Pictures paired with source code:
────
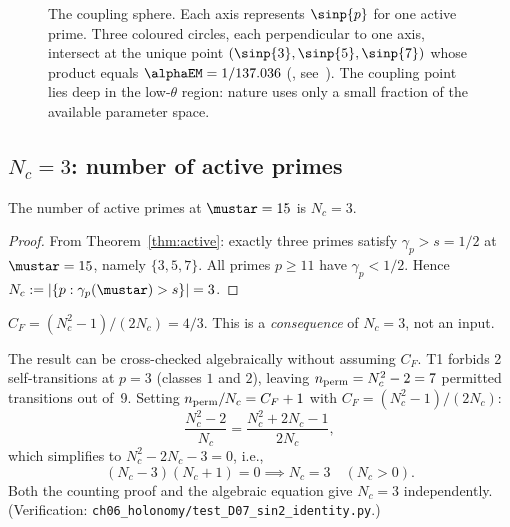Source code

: \documentclass[12pt,a4paper]{article}
\begin{document}
\begin{figure}[htbp]
\caption{The coupling sphere.
  Each axis represents $\sinp{p}$ for one active prime.
  Three coloured circles, each perpendicular to one axis, intersect at the unique point
  $(\sinp{3}, \sinp{5}, \sinp{7})$ whose product equals
  $\alphaEM = 1/137.036$ (\BRIDGETAG, see~\cite{companion_M5}).
  The coupling point lies deep in the low-$\theta$ region:
  nature uses only a small fraction of the available parameter space.}
\label{fig:coupling_cube}
\end{figure}

\subsection{$N_c = 3$: number of active primes}
\label{sec:Nc_3}

\mTHM
\begin{theorem}[$N_c = 3$]
\label{thm:Nc_3}
The number of active primes at $\mustar = 15$ is $N_c = 3$.

\begin{proof}
From Theorem~\ref{thm:active}: exactly three primes satisfy
$\gamma_p > s = 1/2$ at $\mustar = 15$, namely $\{3, 5, 7\}$.
All primes $p \geq 11$ have $\gamma_p < 1/2$.
Hence $N_c := |\{p : \gamma_p(\mustar) > s\}| = 3$.
\end{proof}
\end{theorem}

\begin{corollary}
\label{cor:CF}
$C_F = (N_c^2 - 1)/(2N_c) = 4/3$.
This is a \emph{consequence} of $N_c = 3$, not an input.
\end{corollary}

\begin{remark}
\label{rem:Nc_algebraic}
The result can be cross-checked algebraically without assuming $C_F$.
T1 forbids 2 self-transitions at $p = 3$ (classes $1$ and $2$),
leaving $n_{\rm perm} = N_c^2 - 2 = 7$ permitted transitions out of~9.
Setting $n_{\rm perm}/N_c = C_F + 1$ with $C_F = (N_c^2 - 1)/(2N_c)$:
\[
  \frac{N_c^2 - 2}{N_c} = \frac{N_c^2 + 2N_c - 1}{2N_c},
\]
which simplifies to $N_c^2 - 2N_c - 3 = 0$, i.e.,
\begin{equation}
  (N_c - 3)(N_c + 1) = 0 \implies N_c = 3 \quad (N_c > 0).
  \label{eq:Nc_equation}
\end{equation}
Both the counting proof and the algebraic equation give $N_c = 3$
independently. (Verification: \texttt{ch06\_holonomy/test\_D07\_sin2\_identity.py}.)
\end{remark}
\end{document}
────
** BRIEF **
Every line above in which the word "primes" is present must be copied into the answer.

** RESPONSE TO THIS EXERCISE **
\subsection{$N_c = 3$: number of active primes}
The number of active primes at $\mustar = 15$ is $N_c = 3$.
From Theorem~\ref{thm:active}: exactly three primes satisfy
All primes $p \geq 11$ have $\gamma_p < 1/2$.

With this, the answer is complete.